■ Data for the task ■
_ _ _
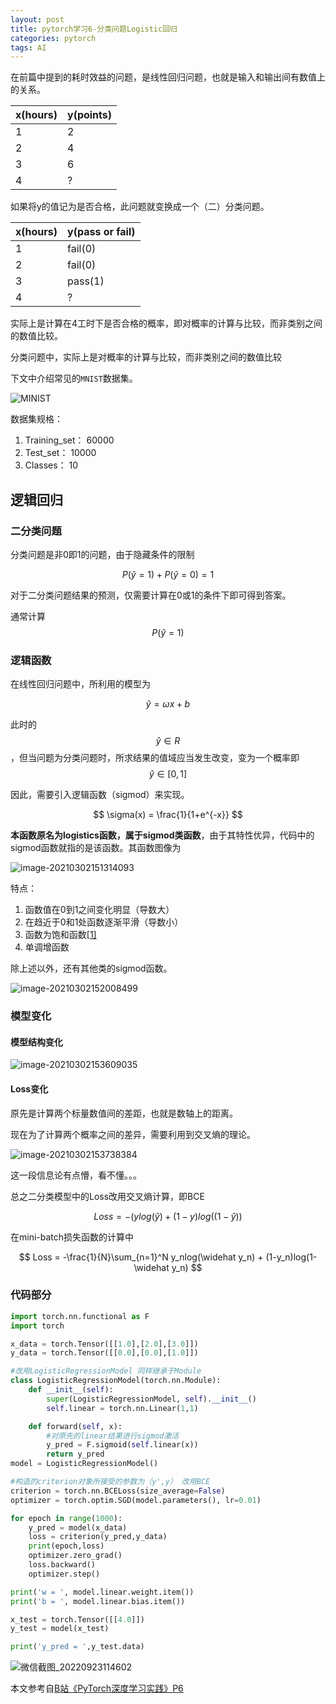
 ```yaml
---
layout: post
title: pytorch学习6-分类问题Logistic回归
categories: pytorch
tags: AI
---
```






在前篇中提到的耗时效益的问题，是线性回归问题，也就是输入和输出间有数值上的关系。

| x(hours) | y(points) |
| -------- | --------- |
| 1        | 2         |
| 2        | 4         |
| 3        | 6         |
| 4        | ?         |

如果将y的值记为是否合格，此问题就变换成一个（二）分类问题。

| x(hours) | y(pass or fail) |
| -------- | --------------- |
| 1        | fail(0)         |
| 2        | fail(0)         |
| 3        | pass(1)         |
| 4        | ?               |

实际上是计算在4工时下是否合格的概率，即对概率的计算与比较，而非类别之间的数值比较。

分类问题中，实际上是对概率的计算与比较，而非类别之间的数值比较

下文中介绍常见的`MNIST`数据集。

![MINIST](https://user-images.githubusercontent.com/4729226/191885088-19a0d1b6-7da9-44b4-9e31-d7e9bb9bf3e0.png)

数据集规格：

1. Training_set： 60000
2. Test_set： 10000
3. Classes： 10



## **逻辑回归**

### **二分类问题**

分类问题是非0即1的问题，由于隐藏条件的限制


$$
P(\widehat y=1)+P(\widehat y=0) = 1
$$


对于二分类问题结果的预测，仅需要计算在0或1的条件下即可得到答案。

通常计算
$$
P(\widehat y=1)
$$


### **逻辑函数**

在线性回归问题中，所利用的模型为


$$
\widehat y = \omega x+b
$$


此时的
$$
\widehat y \in R
$$
，但当问题为分类问题时，所求结果的值域应当发生改变，变为一个概率即
$$
\widehat y \in [0,1]
$$


因此，需要引入逻辑函数（sigmod）来实现。


$$
\sigma(x) = \frac{1}{1+e^{-x}}
$$


**本函数原名为logistics函数，属于sigmod类函数**，由于其特性优异，代码中的sigmod函数就指的是该函数。其函数图像为

![image-20210302151314093](https://user-images.githubusercontent.com/4729226/191887717-42527619-3ec8-4d63-a50e-9991aa071e81.png)

特点：

1. 函数值在0到1之间变化明显（导数大）
2. 在趋近于0和1处函数逐渐平滑（导数小）
3. 函数为饱和函数[[1\]](http://biranda.top/Pytorch学习笔记007——分类问题/#fn1)
4. 单调增函数

除上述以外，还有其他类的sigmod函数。

![image-20210302152008499](https://user-images.githubusercontent.com/4729226/191887864-e23154d6-bd72-4f81-bfe0-b958c526a601.png)

### **模型变化**

#### **模型结构变化**

![image-20210302153609035](https://user-images.githubusercontent.com/4729226/191888156-8d53c83d-f279-4e0a-8856-395d9e127899.png)

#### **Loss变化**

原先是计算两个标量数值间的差距，也就是数轴上的距离。

现在为了计算两个概率之间的差异，需要利用到交叉熵的理论。

![image-20210302153738384](https://user-images.githubusercontent.com/4729226/191888194-9e6bee9e-5ee2-4777-9989-10394df333fd.png)

这一段信息论有点懵，看不懂。。。

总之二分类模型中的Loss改用交叉熵计算，即BCE


$$
Loss = -(y log(\widehat y)+(1-y)log((1-\widehat y))
$$


在mini-batch损失函数的计算中


$$
Loss = -\frac{1}{N}\sum_{n=1}^N y_nlog(\widehat y_n) + (1-y_n)log(1-\widehat y_n)
$$


### **代码部分**

```python
import torch.nn.functional as F
import torch

x_data = torch.Tensor([[1.0],[2.0],[3.0]])
y_data = torch.Tensor([[0.0],[0.0],[1.0]])

#改用LogisticRegressionModel 同样继承于Module
class LogisticRegressionModel(torch.nn.Module):
    def __init__(self):
        super(LogisticRegressionModel, self).__init__()
        self.linear = torch.nn.Linear(1,1)

    def forward(self, x):
        #对原先的linear结果进行sigmod激活
        y_pred = F.sigmoid(self.linear(x))
        return y_pred
model = LogisticRegressionModel()

#构造的criterion对象所接受的参数为（y',y） 改用BCE
criterion = torch.nn.BCELoss(size_average=False)
optimizer = torch.optim.SGD(model.parameters(), lr=0.01)

for epoch in range(1000):
    y_pred = model(x_data)
    loss = criterion(y_pred,y_data)
    print(epoch,loss)
    optimizer.zero_grad()
    loss.backward()
    optimizer.step()

print('w = ', model.linear.weight.item())
print('b = ', model.linear.bias.item())

x_test = torch.Tensor([[4.0]])
y_test = model(x_test)

print('y_pred = ',y_test.data)
```

![微信截图_20220923114602](https://user-images.githubusercontent.com/4729226/191888684-177fac0a-faff-4d23-bc62-e67d517bb968.png)





本文参考自[B站《PyTorch深度学习实践》P6](https://www.bilibili.com/video/BV1Y7411d7Ys?p=6)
_ _ _
■ What to work on ■
Copy exactly, and copy nothing else: the lines from the start of the data above through the line that holds "y(pass or fail) |". The pictures stay out.

■ Expected answer ■
 ```yaml
---
layout: post
title: pytorch学习6-分类问题Logistic回归
categories: pytorch
tags: AI
---
```






在前篇中提到的耗时效益的问题，是线性回归问题，也就是输入和输出间有数值上的关系。

| x(hours) | y(points) |
| -------- | --------- |
| 1        | 2         |
| 2        | 4         |
| 3        | 6         |
| 4        | ?         |

如果将y的值记为是否合格，此问题就变换成一个（二）分类问题。

| x(hours) | y(pass or fail) |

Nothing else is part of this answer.